Victimes et bourreaux
Françoise SIRONI est maître de conférences en psychologie clinique et en psychopathologie à l’université Paris –VIII. Elle a co-fondé le Centre Primo - Levi, spécialisé dans le soin des victimes de torture et de violences collectives. Elle est directrice du Centre d’enthopsychiatrie Georges - Devereux, à l’université Paris –VIII.
Introduction
Etudier le phénomène de la torture, c’est étudier la part cachée de l’humanité, un des phénomènes extrêmes de la psychologie humaine. Pour le clinicien et son patient, il existe un avant et un après, car la torture marque.

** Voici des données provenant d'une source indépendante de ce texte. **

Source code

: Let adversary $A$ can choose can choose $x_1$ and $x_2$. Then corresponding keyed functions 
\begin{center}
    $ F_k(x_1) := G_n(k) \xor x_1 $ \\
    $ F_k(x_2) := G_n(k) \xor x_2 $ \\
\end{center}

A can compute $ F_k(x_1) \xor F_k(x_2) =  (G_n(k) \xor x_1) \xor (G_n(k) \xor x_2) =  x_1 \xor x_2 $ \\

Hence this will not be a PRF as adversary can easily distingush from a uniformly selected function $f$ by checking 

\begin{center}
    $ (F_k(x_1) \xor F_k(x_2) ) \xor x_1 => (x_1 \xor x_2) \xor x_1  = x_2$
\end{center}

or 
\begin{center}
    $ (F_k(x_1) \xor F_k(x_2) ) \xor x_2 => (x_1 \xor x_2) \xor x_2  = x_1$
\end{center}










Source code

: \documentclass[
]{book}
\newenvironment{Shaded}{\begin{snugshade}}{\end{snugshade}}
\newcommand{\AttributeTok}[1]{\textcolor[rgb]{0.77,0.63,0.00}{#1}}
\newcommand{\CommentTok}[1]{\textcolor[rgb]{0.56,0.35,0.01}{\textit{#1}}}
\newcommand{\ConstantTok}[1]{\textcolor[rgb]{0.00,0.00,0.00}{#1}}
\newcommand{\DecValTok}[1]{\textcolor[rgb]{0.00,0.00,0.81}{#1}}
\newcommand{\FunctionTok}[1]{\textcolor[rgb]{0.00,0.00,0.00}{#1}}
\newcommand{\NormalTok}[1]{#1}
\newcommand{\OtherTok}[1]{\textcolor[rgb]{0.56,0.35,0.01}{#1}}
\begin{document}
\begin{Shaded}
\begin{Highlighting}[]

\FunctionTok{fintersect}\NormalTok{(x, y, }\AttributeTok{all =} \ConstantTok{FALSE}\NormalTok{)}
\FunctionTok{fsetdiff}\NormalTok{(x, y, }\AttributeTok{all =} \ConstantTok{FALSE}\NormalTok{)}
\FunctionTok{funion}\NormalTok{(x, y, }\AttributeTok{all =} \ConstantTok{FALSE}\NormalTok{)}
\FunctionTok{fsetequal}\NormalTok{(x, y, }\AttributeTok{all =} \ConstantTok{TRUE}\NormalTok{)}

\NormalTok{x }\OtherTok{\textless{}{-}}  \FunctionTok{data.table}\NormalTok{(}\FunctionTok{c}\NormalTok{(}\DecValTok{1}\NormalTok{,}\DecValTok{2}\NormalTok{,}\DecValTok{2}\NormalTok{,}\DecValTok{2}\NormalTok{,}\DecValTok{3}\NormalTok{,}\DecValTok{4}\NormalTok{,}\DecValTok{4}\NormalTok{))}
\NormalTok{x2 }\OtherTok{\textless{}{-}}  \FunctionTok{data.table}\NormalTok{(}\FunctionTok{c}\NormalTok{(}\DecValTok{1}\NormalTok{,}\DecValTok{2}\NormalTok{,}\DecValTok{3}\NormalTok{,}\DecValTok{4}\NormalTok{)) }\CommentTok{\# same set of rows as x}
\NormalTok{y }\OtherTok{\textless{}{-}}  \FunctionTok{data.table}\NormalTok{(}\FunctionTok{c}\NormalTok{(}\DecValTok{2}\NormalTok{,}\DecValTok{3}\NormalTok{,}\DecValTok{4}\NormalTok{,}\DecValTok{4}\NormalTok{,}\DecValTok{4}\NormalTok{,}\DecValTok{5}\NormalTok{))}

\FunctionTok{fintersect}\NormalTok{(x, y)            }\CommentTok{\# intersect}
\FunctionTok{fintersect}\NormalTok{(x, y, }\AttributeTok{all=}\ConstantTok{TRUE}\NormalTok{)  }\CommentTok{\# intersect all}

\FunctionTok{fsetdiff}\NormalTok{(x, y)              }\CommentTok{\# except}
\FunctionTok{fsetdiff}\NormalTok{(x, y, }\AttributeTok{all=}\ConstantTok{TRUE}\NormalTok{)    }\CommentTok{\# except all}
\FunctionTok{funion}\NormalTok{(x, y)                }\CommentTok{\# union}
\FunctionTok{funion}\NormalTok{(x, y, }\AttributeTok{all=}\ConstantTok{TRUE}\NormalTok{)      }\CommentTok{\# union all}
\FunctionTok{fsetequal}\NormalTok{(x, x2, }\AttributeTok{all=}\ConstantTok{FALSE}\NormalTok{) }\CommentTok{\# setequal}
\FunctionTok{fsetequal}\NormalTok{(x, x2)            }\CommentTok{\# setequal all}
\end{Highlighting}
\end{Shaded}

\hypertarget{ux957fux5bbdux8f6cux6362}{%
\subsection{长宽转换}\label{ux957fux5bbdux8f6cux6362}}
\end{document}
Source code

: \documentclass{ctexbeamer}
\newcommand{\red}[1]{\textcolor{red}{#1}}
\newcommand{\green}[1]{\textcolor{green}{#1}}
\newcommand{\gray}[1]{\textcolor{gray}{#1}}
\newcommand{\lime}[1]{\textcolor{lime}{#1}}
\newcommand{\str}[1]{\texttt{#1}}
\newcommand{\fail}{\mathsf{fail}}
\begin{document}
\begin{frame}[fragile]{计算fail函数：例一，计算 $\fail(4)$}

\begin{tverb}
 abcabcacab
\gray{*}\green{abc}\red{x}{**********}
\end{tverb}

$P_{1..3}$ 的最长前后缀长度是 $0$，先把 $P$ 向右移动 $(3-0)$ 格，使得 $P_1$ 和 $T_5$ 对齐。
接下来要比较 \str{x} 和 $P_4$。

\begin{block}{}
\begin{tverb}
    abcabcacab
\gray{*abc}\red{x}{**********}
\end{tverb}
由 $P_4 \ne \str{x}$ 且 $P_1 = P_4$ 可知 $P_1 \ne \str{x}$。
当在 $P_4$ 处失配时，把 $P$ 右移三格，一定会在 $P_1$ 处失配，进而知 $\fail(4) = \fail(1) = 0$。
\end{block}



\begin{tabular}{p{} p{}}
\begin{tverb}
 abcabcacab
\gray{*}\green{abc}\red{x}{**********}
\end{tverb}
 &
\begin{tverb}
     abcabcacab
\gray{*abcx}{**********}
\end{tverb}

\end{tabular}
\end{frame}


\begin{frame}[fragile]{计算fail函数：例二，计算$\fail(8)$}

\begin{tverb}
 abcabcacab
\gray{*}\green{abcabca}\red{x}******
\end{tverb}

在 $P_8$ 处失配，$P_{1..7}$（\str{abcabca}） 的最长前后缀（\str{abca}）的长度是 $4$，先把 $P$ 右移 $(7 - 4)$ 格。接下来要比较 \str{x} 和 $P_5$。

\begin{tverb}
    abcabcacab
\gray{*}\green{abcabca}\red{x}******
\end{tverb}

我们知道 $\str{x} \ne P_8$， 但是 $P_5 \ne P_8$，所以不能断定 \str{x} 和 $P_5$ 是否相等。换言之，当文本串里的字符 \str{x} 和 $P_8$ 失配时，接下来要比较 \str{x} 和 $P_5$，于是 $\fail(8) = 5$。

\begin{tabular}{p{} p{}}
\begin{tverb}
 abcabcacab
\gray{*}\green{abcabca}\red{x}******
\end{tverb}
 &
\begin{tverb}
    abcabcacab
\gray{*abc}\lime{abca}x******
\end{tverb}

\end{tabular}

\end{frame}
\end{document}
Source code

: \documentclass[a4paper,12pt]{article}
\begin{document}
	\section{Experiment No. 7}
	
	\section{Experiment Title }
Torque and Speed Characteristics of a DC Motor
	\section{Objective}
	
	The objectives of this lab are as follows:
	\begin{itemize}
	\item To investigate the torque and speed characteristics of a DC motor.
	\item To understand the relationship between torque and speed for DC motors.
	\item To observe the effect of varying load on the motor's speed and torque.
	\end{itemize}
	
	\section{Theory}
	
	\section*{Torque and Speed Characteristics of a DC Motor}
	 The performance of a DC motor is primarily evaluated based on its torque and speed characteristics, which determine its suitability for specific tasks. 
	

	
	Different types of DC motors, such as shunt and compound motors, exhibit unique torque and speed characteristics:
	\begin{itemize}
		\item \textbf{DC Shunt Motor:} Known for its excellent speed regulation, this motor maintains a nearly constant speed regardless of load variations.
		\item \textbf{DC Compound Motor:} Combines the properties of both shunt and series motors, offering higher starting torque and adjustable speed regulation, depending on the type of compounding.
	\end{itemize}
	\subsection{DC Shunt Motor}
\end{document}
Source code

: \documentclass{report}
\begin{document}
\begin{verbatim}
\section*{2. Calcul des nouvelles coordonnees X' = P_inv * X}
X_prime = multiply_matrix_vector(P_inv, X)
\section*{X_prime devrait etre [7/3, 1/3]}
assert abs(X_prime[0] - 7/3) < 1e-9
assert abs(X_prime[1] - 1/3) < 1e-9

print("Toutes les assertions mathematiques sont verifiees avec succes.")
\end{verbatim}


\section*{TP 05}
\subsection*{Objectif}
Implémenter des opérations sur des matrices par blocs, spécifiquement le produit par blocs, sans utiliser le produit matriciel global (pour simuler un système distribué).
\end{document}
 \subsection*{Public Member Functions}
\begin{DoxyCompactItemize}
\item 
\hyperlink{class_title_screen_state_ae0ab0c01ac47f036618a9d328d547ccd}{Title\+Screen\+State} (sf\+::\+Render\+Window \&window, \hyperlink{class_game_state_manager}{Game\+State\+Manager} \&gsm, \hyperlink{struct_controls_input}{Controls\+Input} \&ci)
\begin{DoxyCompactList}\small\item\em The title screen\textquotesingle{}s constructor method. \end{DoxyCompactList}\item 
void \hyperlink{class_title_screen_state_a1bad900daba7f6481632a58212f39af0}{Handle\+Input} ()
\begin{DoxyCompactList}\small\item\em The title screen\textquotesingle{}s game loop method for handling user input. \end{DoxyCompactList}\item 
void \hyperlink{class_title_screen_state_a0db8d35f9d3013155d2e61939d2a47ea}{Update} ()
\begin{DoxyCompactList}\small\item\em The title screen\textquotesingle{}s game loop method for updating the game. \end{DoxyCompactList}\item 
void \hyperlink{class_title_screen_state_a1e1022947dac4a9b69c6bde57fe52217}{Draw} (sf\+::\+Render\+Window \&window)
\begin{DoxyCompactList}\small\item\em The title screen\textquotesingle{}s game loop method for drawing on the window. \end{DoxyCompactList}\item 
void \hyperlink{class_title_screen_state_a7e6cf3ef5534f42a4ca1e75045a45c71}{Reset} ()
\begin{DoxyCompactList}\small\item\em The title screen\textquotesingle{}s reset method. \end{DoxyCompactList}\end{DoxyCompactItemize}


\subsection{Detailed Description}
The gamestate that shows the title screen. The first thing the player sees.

L’auteur met en garde sur le fait qu’il ne faut pas trop mobiliser les affects en étudiant ce thème ; car on est plus facilement manipulable par ce biais. « L’émotion ne peut être complètement rejetée, mais sans perdre de vue qu’elle n’est qu’une des voies d’accès à l’essentiel, qui est la réflexion. » (Lionel Richard « L’artiste et la mémoire » - Libération, 16 avril 1998). « La torture contraint assurément à l’intelligence, elle contraint à penser. » p.12.
Le traumatisme lié à la torture est singulier et « atypique », ce qui a amené l’auteur à une approche spécifique ; tout comme il faut en passer par un questionnement sur le tortionnaire et sur les mécanismes qui le fabriquent. La psychothérapie est également spécifique par le fait que le traumatisme est né d’une situation d’influence avec une intentionnalité malveillante ; ce qui pousse le clinicien à prendre en compte des facteurs autres qu’intrapsychiques. Ce qui signifie qu’il faut tenir compte d’un tiers : le tortionnaire et la façon dont il a été pensé par le patient. D’où la volonté de l’auteur de se rapprocher d’un autre référentiel théorique, la méthodologie élaborée par l’ethnopsyciatrie.
Chapitre I : Torturer : pour faire parler ou faire taire ?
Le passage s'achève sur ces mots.